I collect old books and learn a lot from them. At a recent visit to my favorite used bookstore, a 1918 book by Richard Haigh caught my eye, both because of the subject matter (World War I) and the title: “Life in a Tank.” I have often thought of our kids’ as having “life in a tank” because of the cars we wrapped them in from the time they started driving around 20 years ago. Back then, the safest car on the road was a Volvo. Ads trumpeted the wrecks kids walked away from because they were in a Volvo. Our kids’ “life in a tank” experiences started with their driving lessons and driving permits and our purchase of a 1996 white Volvo sedan which carried them safely the 5 miles from home to school. All three kids used that car through high school, after which we sold it to another young family whose kids were just starting their driving journeys.

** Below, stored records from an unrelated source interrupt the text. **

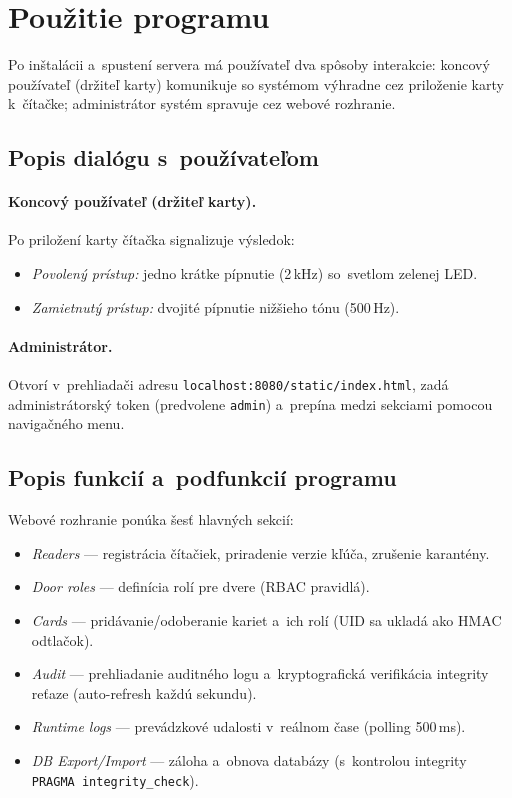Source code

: \documentclass[a4paper]{feidippp}
\begin{document}
\section{Použitie programu}

Po inštalácii a~spustení servera má používateľ dva spôsoby interakcie: koncový používateľ (držiteľ karty) komunikuje so systémom výhradne cez priloženie karty k~čítačke; administrátor systém spravuje cez webové rozhranie.

\subsection{Popis dialógu s~používateľom}

\paragraph{Koncový používateľ (držiteľ karty).} Po priložení karty čítačka signalizuje výsledok:
\begin{itemize}
\item \emph{Povolený prístup:} jedno krátke pípnutie (2\,kHz) so~svetlom zelenej LED.
\item \emph{Zamietnutý prístup:} dvojité pípnutie nižšieho tónu (500\,Hz).
\end{itemize}

\paragraph{Administrátor.} Otvorí v~prehliadači adresu \texttt{localhost:8080/static/}\allowbreak\texttt{index.html}, zadá administrátorský token (predvolene \texttt{admin}) a~prepína medzi sekciami pomocou navigačného menu.

\subsection{Popis funkcií a~podfunkcií programu}

Webové rozhranie ponúka šesť hlavných sekcií:

\begin{itemize}
\item \emph{Readers} --- registrácia čítačiek, priradenie verzie kľúča, zrušenie karantény.
\item \emph{Door roles} --- definícia rolí pre dvere (RBAC pravidlá).
\item \emph{Cards} --- pridávanie/odoberanie kariet a~ich rolí (UID sa ukladá ako HMAC odtlačok).
\item \emph{Audit} --- prehliadanie auditného logu a~kryptografická verifikácia integrity reťaze (auto-refresh každú sekundu).
\item \emph{Runtime logs} --- prevádzkové udalosti v~reálnom čase (polling 500\,ms).
\item \emph{DB Export/Import} --- záloha a~obnova databázy (s~kontrolou integrity \texttt{PRAGMA integrity\_check}).
\end{itemize}
\end{document}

When our oldest child was a sophomore in college, we realized he’d be needing a car for his trips, belatedly disclosed to us (!!), to visit a serious girlfriend (now his wife, mother of their four kids, and our beloved daughter-in-law!) several states away. In our minds, borrowing his friends’ cars had no future, but we hoped the relationship with his girlfriend did. Enter the used 2001 gold-colored Volvo we drove cross-country to deposit outside his fraternity house. That Volvo, and his girlfriend, then moved to Boston with him for law school and followed him (and her) to New York where parking it was more expensive than their apartment. So, we had it transported back to Denver at a cost which may have exceeded the value of the car and proved that hypothesis by donating it to a local charity which received scrap metal reimbursement.
By then, our middle child was a junior in college and our youngest a freshman at the same school. Between the two of them, there was enough need for a car that we again went shopping for a used Volvo and found a 2004 station wagon which could hold all their club paraphernalia and sports teammates – better our kids should be driving a tank than riding with teammates in their four-wheel firetraps. That Volvo stayed at college until our youngest graduated and took it upstate for a summer internship, after which it went south where our daughter was in graduate school. It stayed with her until she earned that degree and then moved to New York where, again, a car is more of a burden than an asset. Despite the wear and tear of its college career, that Volvo was still drivable and worth the expense of transporting it back to Denver where it sat in our garage until our youngest and his wife moved back home and reconnected with that loyal little white station wagon. Somewhere along the way, the car lost its emergency brake but, unless on a steep hill, that didn’t change its usefulness.
Now, fast forward 4 years and our oldest and his wife, they of the long-distance relationship way back in college, moved back to Denver and needed a second car. Graciously, and because our youngest and his wife upgraded to a now-very safe Subaru (blasphemy, I know!), our youngest bequeathed the 2004 Volvo station wagon to his big brother for his commute to his downtown office.
And so, our kids have lived their lives in 3 different tanks for nearly 20 years; we are grateful for their safety, and we have slept better during all these harrowing driving years. Looking ahead, if our oldest grandchild lands in a tank 8 or 9 years from now when he’s ready to take the wheel, we’ll be grateful all over again.